Kampoeng Sinaoe, Lembaga Pendidikan Visioner di Sidoarjo
Kampoeng Sinaoe, Lembaga Pendidikan Visioner di Sidoarjo

Keterangan Gambar : Sejarah Kampoeng Sinaoe


Sejumlah anak berusia belasan duduk melingkar di gazebo yang berdiri di halaman sebuah rumah di Desa Siwalan Panji, Buduran, Sidoarjo. Sore itu, mereka terlihat santai berbincang dengan seorang pria dewasa yang berdiri di salah satu sudut gazebo tersebut.

Sekilas tak ada yang aneh dengan aktivitas anak-anak yang semua mengenakan baju muslim layaknya santri sedang mengaji tersebut.

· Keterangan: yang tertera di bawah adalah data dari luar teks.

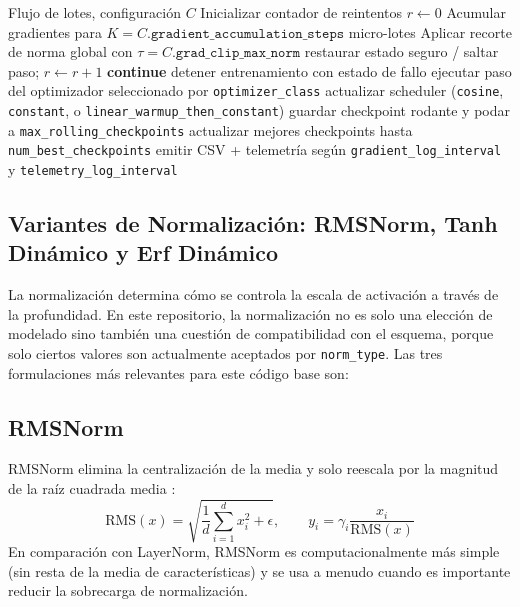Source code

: \documentclass[11pt,a4paper]{article}
\begin{document}
\begin{algorithm}[t]
\caption{Paso de Entrenamiento Guiado por Esquema con Controles de Estabilidad}
\begin{algorithmic}[1]
\Require Flujo de lotes, configuración $C$
\State Inicializar contador de reintentos $r\gets 0$
    \State Acumular gradientes para $K=C.\texttt{gradient\_accumulation\_steps}$ micro-lotes
    \State Aplicar recorte de norma global con $\tau=C.\texttt{grad\_clip\_max\_norm}$
            \State restaurar estado seguro / saltar paso; $r \gets r+1$
            \State \textbf{continue}
        \Else
            \State detener entrenamiento con estado de fallo
        \EndIf
    \EndIf
    \State ejecutar paso del optimizador seleccionado por \texttt{optimizer\_class}
    \State actualizar scheduler (\texttt{cosine}, \texttt{constant}, o \texttt{linear\_warmup\_then\_constant})
        \State guardar checkpoint rodante y podar a \texttt{max\_rolling\_checkpoints}
    \EndIf
    \State actualizar mejores checkpoints hasta \texttt{num\_best\_checkpoints}
    \State emitir CSV + telemetría según \texttt{gradient\_log\_interval} y \texttt{telemetry\_log\_interval}
\EndFor
\end{algorithmic}
\end{algorithm}

\subsection{Variantes de Normalización: RMSNorm, Tanh Dinámico y Erf Dinámico}
\label{sec:normalization}

La normalización determina cómo se controla la escala de activación a través de la profundidad. En este repositorio, la normalización no es solo una elección de modelado sino también una cuestión de compatibilidad con el esquema, porque solo ciertos valores son actualmente aceptados por \texttt{norm\_type}. Las tres formulaciones más relevantes para este código base son:

\subsection{RMSNorm}
RMSNorm elimina la centralización de la media y solo reescala por la magnitud de la raíz cuadrada media \citep{zhang_root_2019}:
\[
\mathrm{RMS}(x)=\sqrt{\frac{1}{d}\sum_{i=1}^{d}x_i^2+\epsilon},\qquad
y_i=\gamma_i\frac{x_i}{\mathrm{RMS}(x)}
\]
En comparación con LayerNorm, RMSNorm es computacionalmente más simple (sin resta de la media de características) y se usa a menudo cuando es importante reducir la sobrecarga de normalización.
\end{document}
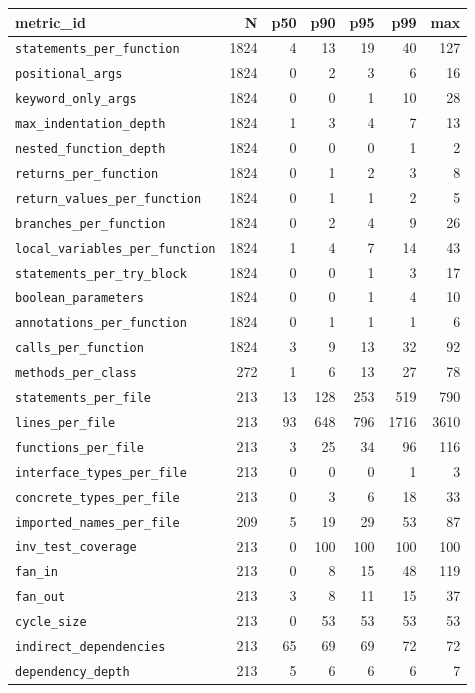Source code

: \documentclass[11pt]{article}
\begin{document}
{\scriptsize
\begin{longtable}{@{}lrrrrrr@{}}
  \toprule
  metric\_id & N & p50 & p90 & p95 & p99 & max \\
  \midrule
  \endhead
  \texttt{statements\_per\_function} & 1824 & 4 & 13 & 19 & 40 & 127 \\
  \texttt{positional\_args} & 1824 & 0 & 2 & 3 & 6 & 16 \\
  \texttt{keyword\_only\_args} & 1824 & 0 & 0 & 1 & 10 & 28 \\
  \texttt{max\_indentation\_depth} & 1824 & 1 & 3 & 4 & 7 & 13 \\
  \texttt{nested\_function\_depth} & 1824 & 0 & 0 & 0 & 1 & 2 \\
  \texttt{returns\_per\_function} & 1824 & 0 & 1 & 2 & 3 & 8 \\
  \texttt{return\_values\_per\_function} & 1824 & 0 & 1 & 1 & 2 & 5 \\
  \texttt{branches\_per\_function} & 1824 & 0 & 2 & 4 & 9 & 26 \\
  \texttt{local\_variables\_per\_function} & 1824 & 1 & 4 & 7 & 14 & 43 \\
  \texttt{statements\_per\_try\_block} & 1824 & 0 & 0 & 1 & 3 & 17 \\
  \texttt{boolean\_parameters} & 1824 & 0 & 0 & 1 & 4 & 10 \\
  \texttt{annotations\_per\_function} & 1824 & 0 & 1 & 1 & 1 & 6 \\
  \texttt{calls\_per\_function} & 1824 & 3 & 9 & 13 & 32 & 92 \\
  \texttt{methods\_per\_class} & 272 & 1 & 6 & 13 & 27 & 78 \\
  \texttt{statements\_per\_file} & 213 & 13 & 128 & 253 & 519 & 790 \\
  \texttt{lines\_per\_file} & 213 & 93 & 648 & 796 & 1716 & 3610 \\
  \texttt{functions\_per\_file} & 213 & 3 & 25 & 34 & 96 & 116 \\
  \texttt{interface\_types\_per\_file} & 213 & 0 & 0 & 0 & 1 & 3 \\
  \texttt{concrete\_types\_per\_file} & 213 & 0 & 3 & 6 & 18 & 33 \\
  \texttt{imported\_names\_per\_file} & 209 & 5 & 19 & 29 & 53 & 87 \\
  \texttt{inv\_test\_coverage} & 213 & 0 & 100 & 100 & 100 & 100 \\
  \texttt{fan\_in} & 213 & 0 & 8 & 15 & 48 & 119 \\
  \texttt{fan\_out} & 213 & 3 & 8 & 11 & 15 & 37 \\
  \texttt{cycle\_size} & 213 & 0 & 53 & 53 & 53 & 53 \\
  \texttt{indirect\_dependencies} & 213 & 65 & 69 & 69 & 72 & 72 \\
  \texttt{dependency\_depth} & 213 & 5 & 6 & 6 & 6 & 7 \\
  \bottomrule
\end{longtable}
}
\end{document}
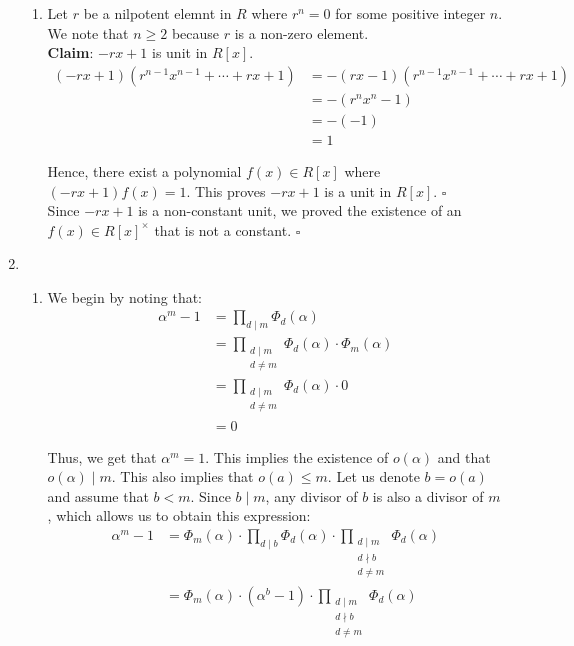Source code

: \documentclass{article}
\begin{document}
\begin{enumerate}
\begin{enumerate}
    \item 
    Let $r$ be a nilpotent elemnt in $R$ where $r^n = 0$ for some positive integer $n$. We note that $n \geq 2$ because $r$ is a non-zero element. \\

    \textbf{Claim}: $-rx + 1$ is unit in $R[x]$. \\

    \begin{align*}
        (-rx + 1)(r^{n-1}x^{n-1} + \cdots + rx + 1) &= -(rx - 1)(r^{n-1}x^{n-1} + \cdots + rx + 1) \\
        &= -(r^nx^n - 1)\\
        &= -(-1)\\
        &= 1
    \end{align*}

    Hence, there exist a polynomial $f(x) \in R[x]$ where $(-rx + 1)f(x) = 1$. This proves $-rx + 1$ is a unit in $R[x]$. \hfill $\square$ \\

    Since $-rx + 1$ is a non-constant unit, we proved the existence of an $f(x) \in R[x]^{\times}$ that is not a constant. \hfill $\square$
\end{enumerate}

\newpage
\item
\begin{enumerate}
    \item 
    We begin by noting that: 
    \begin{align*}
        \alpha^m - 1 &= \prod_{d \mid m} \Phi_d(\alpha) \\
        &= \prod_{\substack{d \mid m \\ d \neq m}} \Phi_d(\alpha) \cdot \Phi_m(\alpha) \\ 
        &= \prod_{\substack{d \mid m \\ d \neq m}} \Phi_d(\alpha) \cdot 0 \\
        &= 0
    \end{align*}

    Thus, we get that $\alpha^m = 1$. This implies the existence of $o(\alpha)$ and that $o(\alpha) \mid m$. This also implies that $o(a) \leq m$. Let us denote $b = o(a)$ and assume that $b < m$. Since $b \mid m$, any divisor of $b$ is also a divisor of $m$, which allows us to obtain this expression: 
    \begin{align*}
        \alpha^m - 1 &= \Phi_m(\alpha) \cdot \prod_{d \mid b} \Phi_d(\alpha) \cdot \prod_{\substack{d \mid m \\ d \nmid b \\ d \neq m}} \Phi_d(\alpha)\\
        &= \Phi_m(\alpha) \cdot(\alpha^b - 1) \cdot \prod_{\substack{d \mid m \\ d \nmid b \\ d \neq m}} \Phi_d(\alpha)
    \end{align*}


\end{enumerate}
\end{enumerate}
\end{document}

Tapi ketika diperhatikan lebih detail, jelas sekali keunikan dari aktivitas mereka.
Tidak ada satupun dari mereka yang berbicara Bahasa Indonesia atau Bahasa Jawa, semua berkomunikasi menggunakan Bahasa Inggris. “Karena di kawasan ini semua wajib berbahasa Inggris,” kata seorang anak saat ditanya Surya di sela kesibukan belajarnya. Ya, ini adalah pusat studi bahasa Inggris di Kampoeng Sinaoe. Rumah beserta halaman dan dua gazebo itu merupakan satu dari tujuh rumah yang menjadi pusat kegiatan belajar nonformal di Desa Siwalan Panji beberapa tahun terakhir.

“Kalau di rumah-rumah yang lainnya itu berbeda. Ada yang pusat matematika, ada IPA, komputer, pusat bimbingan belajar, dan sebagainya,” imbuhnya sambil menunjuk beberapa rumah di sebelah kanan dan kiri Alfalah Islamic Course di jalan KH Khamdani I no 25 tersebut.

Kampoeng Sinaoe berdiri sejak tahun 2006 silam. Pendirinya adalah Muhammad Zamroni, pria yang lahir di rumah nomor 25 itu pada 19 Agustus 1979.

Ketika itu, anak pertama dari pasangan suami istri Muhammad Sofyan (63) dan Umi Ariha (61) baru setahun pulang ke rumah setelah menyelesaikan pendidikan  di UIN Malang sambil mondok di Pesantren Gading.

Azam, panggilan Muhammad Zamroni, awalnya dimintai tolong oleh seorang tetangga untuk mengajari anaknya mengerjakan PR. Dia masih ingat betul, murid pertamanya yang diajari di rumah tersebut bernama Yofi Diantara, yang ketika itu masih sekolah di SMK.

Beberapa hari mengajari Yofi, ternyata menarik minat beberapa tetangga lain. Seperti les privat, Azam mengajari beberapa anak tetangganya itu saban malam.
“Semuanya gratis, tapi lama kelamaan ada yang memberi bisyaroh (semacam hadiah seikhlasnya),” kenang Azam saat berbincang dengan Surya awal pekan lalu.